BRIEF:
What is needed is an exact copy of every record below.

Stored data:
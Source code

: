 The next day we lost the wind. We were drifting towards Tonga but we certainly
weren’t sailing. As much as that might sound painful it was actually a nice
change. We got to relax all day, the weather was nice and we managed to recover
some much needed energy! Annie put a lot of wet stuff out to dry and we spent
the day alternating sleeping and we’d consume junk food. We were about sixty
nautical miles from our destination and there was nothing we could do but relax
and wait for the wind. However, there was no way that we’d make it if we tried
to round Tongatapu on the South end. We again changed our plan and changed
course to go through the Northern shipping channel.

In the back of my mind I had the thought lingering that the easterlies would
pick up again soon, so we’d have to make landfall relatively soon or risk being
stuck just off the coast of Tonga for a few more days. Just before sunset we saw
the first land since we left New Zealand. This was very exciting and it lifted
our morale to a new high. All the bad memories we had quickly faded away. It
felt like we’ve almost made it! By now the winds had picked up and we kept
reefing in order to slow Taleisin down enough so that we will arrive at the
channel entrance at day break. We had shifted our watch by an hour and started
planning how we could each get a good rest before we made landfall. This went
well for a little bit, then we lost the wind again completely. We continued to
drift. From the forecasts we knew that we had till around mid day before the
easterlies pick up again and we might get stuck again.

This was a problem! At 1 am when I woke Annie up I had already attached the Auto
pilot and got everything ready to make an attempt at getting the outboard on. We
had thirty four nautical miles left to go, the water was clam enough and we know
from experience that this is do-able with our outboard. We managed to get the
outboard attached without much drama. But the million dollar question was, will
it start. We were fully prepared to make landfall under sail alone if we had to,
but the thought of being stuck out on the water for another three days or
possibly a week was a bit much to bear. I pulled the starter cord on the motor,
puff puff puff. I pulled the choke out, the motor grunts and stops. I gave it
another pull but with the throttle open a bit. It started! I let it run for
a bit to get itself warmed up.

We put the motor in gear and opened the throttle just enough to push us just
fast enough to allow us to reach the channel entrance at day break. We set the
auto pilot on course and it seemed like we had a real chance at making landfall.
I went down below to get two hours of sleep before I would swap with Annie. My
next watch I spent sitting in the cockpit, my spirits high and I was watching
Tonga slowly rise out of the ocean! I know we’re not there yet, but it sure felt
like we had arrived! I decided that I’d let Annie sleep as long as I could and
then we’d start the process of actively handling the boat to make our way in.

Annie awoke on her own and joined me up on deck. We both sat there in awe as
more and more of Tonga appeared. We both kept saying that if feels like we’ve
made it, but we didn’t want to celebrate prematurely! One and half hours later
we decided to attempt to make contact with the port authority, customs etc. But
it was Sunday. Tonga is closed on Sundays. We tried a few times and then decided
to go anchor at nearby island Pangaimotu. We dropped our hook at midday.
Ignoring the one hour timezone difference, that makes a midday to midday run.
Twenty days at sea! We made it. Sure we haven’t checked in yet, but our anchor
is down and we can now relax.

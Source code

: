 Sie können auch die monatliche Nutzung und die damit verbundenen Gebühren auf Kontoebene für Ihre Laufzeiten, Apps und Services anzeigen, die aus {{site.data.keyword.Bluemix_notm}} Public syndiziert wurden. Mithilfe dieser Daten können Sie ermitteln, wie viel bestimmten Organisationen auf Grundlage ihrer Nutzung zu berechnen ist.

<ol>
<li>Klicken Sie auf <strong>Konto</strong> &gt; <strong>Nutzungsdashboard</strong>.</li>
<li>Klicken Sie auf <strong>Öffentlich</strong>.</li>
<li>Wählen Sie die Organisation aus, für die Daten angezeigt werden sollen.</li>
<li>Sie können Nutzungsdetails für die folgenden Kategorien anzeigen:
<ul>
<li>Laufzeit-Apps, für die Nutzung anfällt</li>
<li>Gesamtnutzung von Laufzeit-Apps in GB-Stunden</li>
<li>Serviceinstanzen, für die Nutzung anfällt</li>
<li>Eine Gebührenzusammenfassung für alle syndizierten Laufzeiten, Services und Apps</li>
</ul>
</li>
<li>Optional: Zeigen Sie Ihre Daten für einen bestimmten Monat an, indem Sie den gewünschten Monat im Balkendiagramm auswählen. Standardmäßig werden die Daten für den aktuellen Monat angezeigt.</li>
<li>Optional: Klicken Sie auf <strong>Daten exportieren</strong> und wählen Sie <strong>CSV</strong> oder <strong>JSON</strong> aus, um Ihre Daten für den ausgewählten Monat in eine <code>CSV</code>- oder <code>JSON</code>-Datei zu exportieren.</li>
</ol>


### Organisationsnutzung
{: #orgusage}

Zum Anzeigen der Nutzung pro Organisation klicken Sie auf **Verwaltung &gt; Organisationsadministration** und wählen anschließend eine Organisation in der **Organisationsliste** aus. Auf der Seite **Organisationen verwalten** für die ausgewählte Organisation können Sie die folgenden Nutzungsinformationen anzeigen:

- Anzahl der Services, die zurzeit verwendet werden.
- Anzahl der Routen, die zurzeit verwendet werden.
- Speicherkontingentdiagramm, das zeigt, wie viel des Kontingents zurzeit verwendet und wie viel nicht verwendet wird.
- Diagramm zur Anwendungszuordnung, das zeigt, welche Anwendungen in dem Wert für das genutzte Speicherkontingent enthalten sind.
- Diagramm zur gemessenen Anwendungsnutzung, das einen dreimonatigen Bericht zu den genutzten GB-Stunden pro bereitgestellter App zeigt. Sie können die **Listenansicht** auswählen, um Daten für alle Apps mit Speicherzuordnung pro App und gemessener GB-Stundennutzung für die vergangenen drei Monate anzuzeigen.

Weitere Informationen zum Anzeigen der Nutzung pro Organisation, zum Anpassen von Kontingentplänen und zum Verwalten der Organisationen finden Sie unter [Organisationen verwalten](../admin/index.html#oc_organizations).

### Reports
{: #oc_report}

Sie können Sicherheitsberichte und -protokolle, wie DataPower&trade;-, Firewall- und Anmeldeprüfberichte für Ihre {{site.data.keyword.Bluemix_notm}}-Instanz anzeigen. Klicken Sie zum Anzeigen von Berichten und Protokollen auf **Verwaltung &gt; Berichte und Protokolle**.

TASK SOLUTION:
Source code

: The next day we lost the wind. We were drifting towards Tonga but we certainly
weren’t sailing. As much as that might sound painful it was actually a nice
change. We got to relax all day, the weather was nice and we managed to recover
some much needed energy! Annie put a lot of wet stuff out to dry and we spent
the day alternating sleeping and we’d consume junk food. We were about sixty
nautical miles from our destination and there was nothing we could do but relax
and wait for the wind. However, there was no way that we’d make it if we tried
to round Tongatapu on the South end. We again changed our plan and changed
course to go through the Northern shipping channel.

In the back of my mind I had the thought lingering that the easterlies would
pick up again soon, so we’d have to make landfall relatively soon or risk being
stuck just off the coast of Tonga for a few more days. Just before sunset we saw
the first land since we left New Zealand. This was very exciting and it lifted
our morale to a new high. All the bad memories we had quickly faded away. It
felt like we’ve almost made it! By now the winds had picked up and we kept
reefing in order to slow Taleisin down enough so that we will arrive at the
channel entrance at day break. We had shifted our watch by an hour and started
planning how we could each get a good rest before we made landfall. This went
well for a little bit, then we lost the wind again completely. We continued to
drift. From the forecasts we knew that we had till around mid day before the
easterlies pick up again and we might get stuck again.

This was a problem! At 1 am when I woke Annie up I had already attached the Auto
pilot and got everything ready to make an attempt at getting the outboard on. We
had thirty four nautical miles left to go, the water was clam enough and we know
from experience that this is do-able with our outboard. We managed to get the
outboard attached without much drama. But the million dollar question was, will
it start. We were fully prepared to make landfall under sail alone if we had to,
but the thought of being stuck out on the water for another three days or
possibly a week was a bit much to bear. I pulled the starter cord on the motor,
puff puff puff. I pulled the choke out, the motor grunts and stops. I gave it
another pull but with the throttle open a bit. It started! I let it run for
a bit to get itself warmed up.

We put the motor in gear and opened the throttle just enough to push us just
fast enough to allow us to reach the channel entrance at day break. We set the
auto pilot on course and it seemed like we had a real chance at making landfall.
I went down below to get two hours of sleep before I would swap with Annie. My
next watch I spent sitting in the cockpit, my spirits high and I was watching
Tonga slowly rise out of the ocean! I know we’re not there yet, but it sure felt
like we had arrived! I decided that I’d let Annie sleep as long as I could and
then we’d start the process of actively handling the boat to make our way in.

Annie awoke on her own and joined me up on deck. We both sat there in awe as
more and more of Tonga appeared. We both kept saying that if feels like we’ve
made it, but we didn’t want to celebrate prematurely! One and half hours later
we decided to attempt to make contact with the port authority, customs etc. But
it was Sunday. Tonga is closed on Sundays. We tried a few times and then decided
to go anchor at nearby island Pangaimotu. We dropped our hook at midday.
Ignoring the one hour timezone difference, that makes a midday to midday run.
Twenty days at sea! We made it. Sure we haven’t checked in yet, but our anchor
is down and we can now relax.

Source code

: Sie können auch die monatliche Nutzung und die damit verbundenen Gebühren auf Kontoebene für Ihre Laufzeiten, Apps und Services anzeigen, die aus {{site.data.keyword.Bluemix_notm}} Public syndiziert wurden. Mithilfe dieser Daten können Sie ermitteln, wie viel bestimmten Organisationen auf Grundlage ihrer Nutzung zu berechnen ist.

<ol>
<li>Klicken Sie auf <strong>Konto</strong> &gt; <strong>Nutzungsdashboard</strong>.</li>
<li>Klicken Sie auf <strong>Öffentlich</strong>.</li>
<li>Wählen Sie die Organisation aus, für die Daten angezeigt werden sollen.</li>
<li>Sie können Nutzungsdetails für die folgenden Kategorien anzeigen:
<ul>
<li>Laufzeit-Apps, für die Nutzung anfällt</li>
<li>Gesamtnutzung von Laufzeit-Apps in GB-Stunden</li>
<li>Serviceinstanzen, für die Nutzung anfällt</li>
<li>Eine Gebührenzusammenfassung für alle syndizierten Laufzeiten, Services und Apps</li>
</ul>
</li>
<li>Optional: Zeigen Sie Ihre Daten für einen bestimmten Monat an, indem Sie den gewünschten Monat im Balkendiagramm auswählen. Standardmäßig werden die Daten für den aktuellen Monat angezeigt.</li>
<li>Optional: Klicken Sie auf <strong>Daten exportieren</strong> und wählen Sie <strong>CSV</strong> oder <strong>JSON</strong> aus, um Ihre Daten für den ausgewählten Monat in eine <code>CSV</code>- oder <code>JSON</code>-Datei zu exportieren.</li>
</ol>


### Organisationsnutzung
{: #orgusage}

Zum Anzeigen der Nutzung pro Organisation klicken Sie auf **Verwaltung &gt; Organisationsadministration** und wählen anschließend eine Organisation in der **Organisationsliste** aus. Auf der Seite **Organisationen verwalten** für die ausgewählte Organisation können Sie die folgenden Nutzungsinformationen anzeigen:

- Anzahl der Services, die zurzeit verwendet werden.
- Anzahl der Routen, die zurzeit verwendet werden.
- Speicherkontingentdiagramm, das zeigt, wie viel des Kontingents zurzeit verwendet und wie viel nicht verwendet wird.
- Diagramm zur Anwendungszuordnung, das zeigt, welche Anwendungen in dem Wert für das genutzte Speicherkontingent enthalten sind.
- Diagramm zur gemessenen Anwendungsnutzung, das einen dreimonatigen Bericht zu den genutzten GB-Stunden pro bereitgestellter App zeigt. Sie können die **Listenansicht** auswählen, um Daten für alle Apps mit Speicherzuordnung pro App und gemessener GB-Stundennutzung für die vergangenen drei Monate anzuzeigen.

Weitere Informationen zum Anzeigen der Nutzung pro Organisation, zum Anpassen von Kontingentplänen und zum Verwalten der Organisationen finden Sie unter [Organisationen verwalten](../admin/index.html#oc_organizations).

### Reports
{: #oc_report}

Sie können Sicherheitsberichte und -protokolle, wie DataPower&trade;-, Firewall- und Anmeldeprüfberichte für Ihre {{site.data.keyword.Bluemix_notm}}-Instanz anzeigen. Klicken Sie zum Anzeigen von Berichten und Protokollen auf **Verwaltung &gt; Berichte und Protokolle**.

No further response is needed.